Pocas son las almas que llegan a tanta perfección; pero es preciso aspirar a ella.
He aquí una hermosa página de San Francisco de Sales: “Nuestro Señor ama con extremada ternura a aquellos que cifran su dicha en abandonarse totalmente a su cuidado paternal, dejándose gobernar por la divina Providencia, sin pararse a considerar si los efectos de esta Providencia les serán útiles y provechosos, o perjudiciales; guíales la certeza que tienen de que nada les ha de enviar este divino y amabilísimo corazón, ni cosa alguna permitir que les suceda, que no sea para utilidad y provecho de sus almas, con sólo que pongan en él toda su confianza… Como nos abandonemos enteramente a la divina providencia, supuesto el cumplimiento de nuestros deberes cotidianos, Nuestro Señor cuida de todo y lo dirige todo… Entonces el alma es para con Él como un niñito para con su madre; cuando ella le deja en tierra para caminar, camina hasta que de nuevo le toma en sus brazos; y si la madre quiere llevarle, no se opone: no sabe ni piensa a dónde va, mas se deja llevar y conducir a donde su madre quiera. De la misma suerte esta alma, amando en todo cuanto le sucede la voluntad divina de beneplácito, se deja llevar y camina a pesar de todo, cumpliendo con el mayor esmero cuanto sea voluntad significada de Dios”. (Entretien 2).

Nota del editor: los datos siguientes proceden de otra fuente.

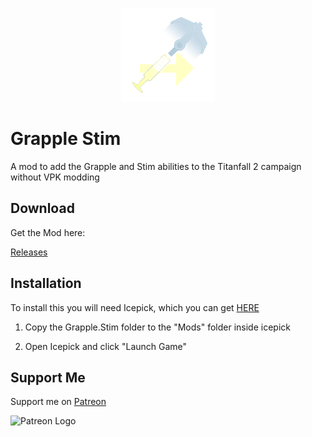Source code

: <p align="center" style="text-align:center"><img width="150" height="150" src="https://raw.githubusercontent.com/taskinoz/Grapple-Stim/main/assets/grapple-stim-icon.png" alt="Titanfall 2 - Grapple/Stim Mod" /></p>

# Grapple Stim
A mod to add the Grapple and Stim abilities to the Titanfall 2 campaign without VPK modding

## Download

Get the Mod here:

[Releases](https://github.com/taskinoz/Grapple-Stim/releases)

## Installation

To install this you will need Icepick, which you can get [HERE](https://titanfallmods.com/)

1) Copy the Grapple.Stim folder to the "Mods" folder inside icepick

2) Open Icepick and click "Launch Game"

## Support Me

Support me on [Patreon](https://patreon.com/taskinoz)

![Patreon Logo](https://github.githubassets.com/images/modules/site/icons/funding_platforms/patreon.svg)
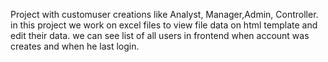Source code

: Project with customuser creations like Analyst, Manager,Admin, Controller. in this project we work on excel files to view file data on html template and edit their data. we can see list of all users in frontend when account was creates and when he last login.
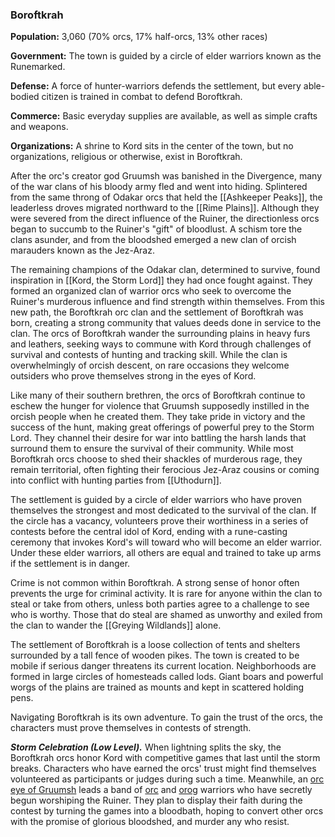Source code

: ### Boroftkrah

**Population:** 3,060 (70% orcs, 17% half-orcs, 13% other races)

**Government:** The town is guided by a circle of elder warriors known as the Runemarked.

**Defense:** A force of hunter-warriors defends the settlement, but every able-bodied citizen is trained in combat to defend Boroftkrah.

**Commerce:** Basic everyday supplies are available, as well as simple crafts and weapons.

**Organizations:** A shrine to Kord sits in the center of the town, but no organizations, religious or otherwise, exist in Boroftkrah.

After the orc's creator god Gruumsh was banished in the Divergence, many of the war clans of his bloody army fled and went into hiding. Splintered from the same throng of Odakar orcs that held the [[Ashkeeper Peaks]], the leaderless droves migrated northward to the [[Rime Plains]]. Although they were severed from the direct influence of the Ruiner, the directionless orcs began to succumb to the Ruiner's "gift" of bloodlust. A schism tore the clans asunder, and from the bloodshed emerged a new clan of orcish marauders known as the Jez-Araz.

The remaining champions of the Odakar clan, determined to survive, found inspiration in [[Kord, the Storm Lord]] they had once fought against. They formed an organized clan of warrior orcs who seek to overcome the Ruiner's murderous influence and find strength within themselves. From this new path, the Boroftkrah orc clan and the settlement of Boroftkrah was born, creating a strong community that values deeds done in service to the clan. The orcs of Boroftkrah wander the surrounding plains in heavy furs and leathers, seeking ways to commune with Kord through challenges of survival and contests of hunting and tracking skill. While the clan is overwhelmingly of orcish descent, on rare occasions they welcome outsiders who prove themselves strong in the eyes of Kord.

Like many of their southern brethren, the orcs of Boroftkrah continue to eschew the hunger for violence that Gruumsh supposedly instilled in the orcish people when he created them. They take pride in victory and the success of the hunt, making great offerings of powerful prey to the Storm Lord. They channel their desire for war into battling the harsh lands that surround them to ensure the survival of their community. While most Boroftkrah orcs choose to shed their shackles of murderous rage, they remain territorial, often fighting their ferocious Jez-Araz cousins or coming into conflict with hunting parties from [[Uthodurn]].

The settlement is guided by a circle of elder warriors who have proven themselves the strongest and most dedicated to the survival of the clan. If the circle has a vacancy, volunteers prove their worthiness in a series of contests before the central idol of Kord, ending with a rune-casting ceremony that invokes Kord's will toward who will become an elder warrior. Under these elder warriors, all others are equal and trained to take up arms if the settlement is in danger.

Crime is not common within Boroftkrah. A strong sense of honor often prevents the urge for criminal activity. It is rare for anyone within the clan to steal or take from others, unless both parties agree to a challenge to see who is worthy. Those that do steal are shamed as unworthy and exiled from the clan to wander the [[Greying Wildlands]] alone.

The settlement of Boroftkrah is a loose collection of tents and shelters surrounded by a tall fence of wooden pikes. The town is created to be mobile if serious danger threatens its current location. Neighborhoods are formed in large circles of homesteads called lods. Giant boars and powerful worgs of the plains are trained as mounts and kept in scattered holding pens.

Navigating Boroftkrah is its own adventure. To gain the trust of the orcs, the characters must prove themselves in contests of strength.

_**Storm Celebration (Low Level).**_ When lightning splits the sky, the Boroftkrah orcs honor Kord with competitive games that last until the storm breaks. Characters who have earned the orcs' trust might find themselves volunteered as participants or judges during such a time. Meanwhile, an [orc eye of Gruumsh](https://www.dndbeyond.com/monsters/orc-eye-of-gruumsh) leads a band of [orc](https://www.dndbeyond.com/monsters/orc) and [orog](https://www.dndbeyond.com/monsters/orog) warriors who have secretly begun worshiping the Ruiner. They plan to display their faith during the contest by turning the games into a bloodbath, hoping to convert other orcs with the promise of glorious bloodshed, and murder any who resist.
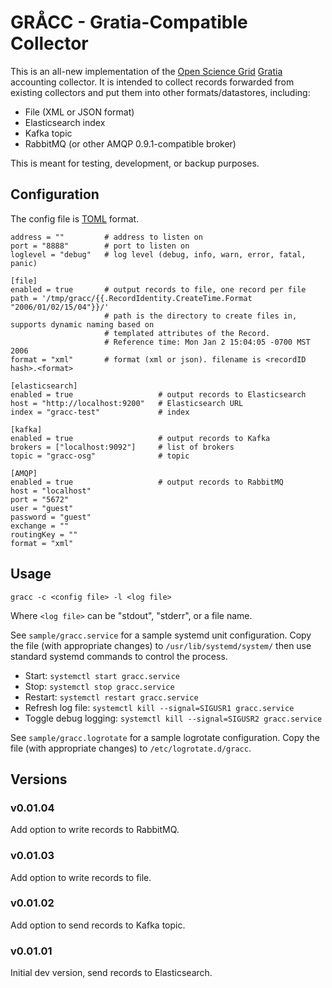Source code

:# GRÅCC - Gratia-Compatible Collector

This is an all-new implementation of the [Open Science Grid](http://www.opensciencegrid.org) 
[Gratia](https://sourceforge.net/projects/gratia/) accounting collector. It is intended
to collect records forwarded from existing collectors and put them into other formats/datastores,
including:

* File (XML or JSON format)
* Elasticsearch index
* Kafka topic
* RabbitMQ (or other AMQP 0.9.1-compatible broker)

This is meant for testing, development, or backup purposes.

## Configuration

The config file is [TOML](https://github.com/toml-lang/toml) format. 

    address = ""         # address to listen on
    port = "8888"        # port to listen on
    loglevel = "debug"   # log level (debug, info, warn, error, fatal, panic)
    
    [file]
    enabled = true       # output records to file, one record per file
    path = '/tmp/gracc/{{.RecordIdentity.CreateTime.Format "2006/01/02/15/04"}}/'
                         # path is the directory to create files in, supports dynamic naming based on 
                         # templated attributes of the Record. 
                         # Reference time: Mon Jan 2 15:04:05 -0700 MST 2006 
    format = "xml"       # format (xml or json). filename is <recordID hash>.<format>
    
    [elasticsearch]
    enabled = true                   # output records to Elasticsearch
    host = "http://localhost:9200"   # Elasticsearch URL
    index = "gracc-test"             # index
    
    [kafka]
    enabled = true                   # output records to Kafka
    brokers = ["localhost:9092"]     # list of brokers
    topic = "gracc-osg"              # topic
    
    [AMQP]
    enabled = true                   # output records to RabbitMQ
    host = "localhost"
    port = "5672"
    user = "guest"
    password = "guest"
    exchange = ""
    routingKey = ""
    format = "xml"     

## Usage

    gracc -c <config file> -l <log file>

Where `<log file>` can be "stdout", "stderr", or a file name.

See `sample/gracc.service` for a sample systemd unit configuration. Copy the file (with 
appropriate changes) to `/usr/lib/systemd/system/` then use standard systemd commands to
control the process.

* Start: `systemctl start gracc.service`
* Stop:  `systemctl stop gracc.service`
* Restart:  `systemctl restart gracc.service`
* Refresh log file:  `systemctl kill --signal=SIGUSR1 gracc.service`
* Toggle debug logging:  `systemctl kill --signal=SIGUSR2 gracc.service`

See `sample/gracc.logrotate` for a sample logrotate configuration. Copy the file (with
appropriate changes) to `/etc/logrotate.d/gracc`.

## Versions

### v0.01.04

Add option to write records to RabbitMQ.

### v0.01.03

Add option to write records to file.

### v0.01.02

Add option to send records to Kafka topic.

### v0.01.01

Initial dev version, send records to Elasticsearch.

La íntima persuasión expresada en esta página, fruto de las virtudes teologales y de los dones del Espíritu Santo, está muy por encima de la especulación teológica.
Con razón puede entonces decir a ejemplo de Nuestro Señor: “Mi manjar es hacer la voluntad de mi Padre”; ahí encuentra la paz, esa paz que es en nosotros como un anticipo de la vida eterna, inchoatio vitæ æternæ.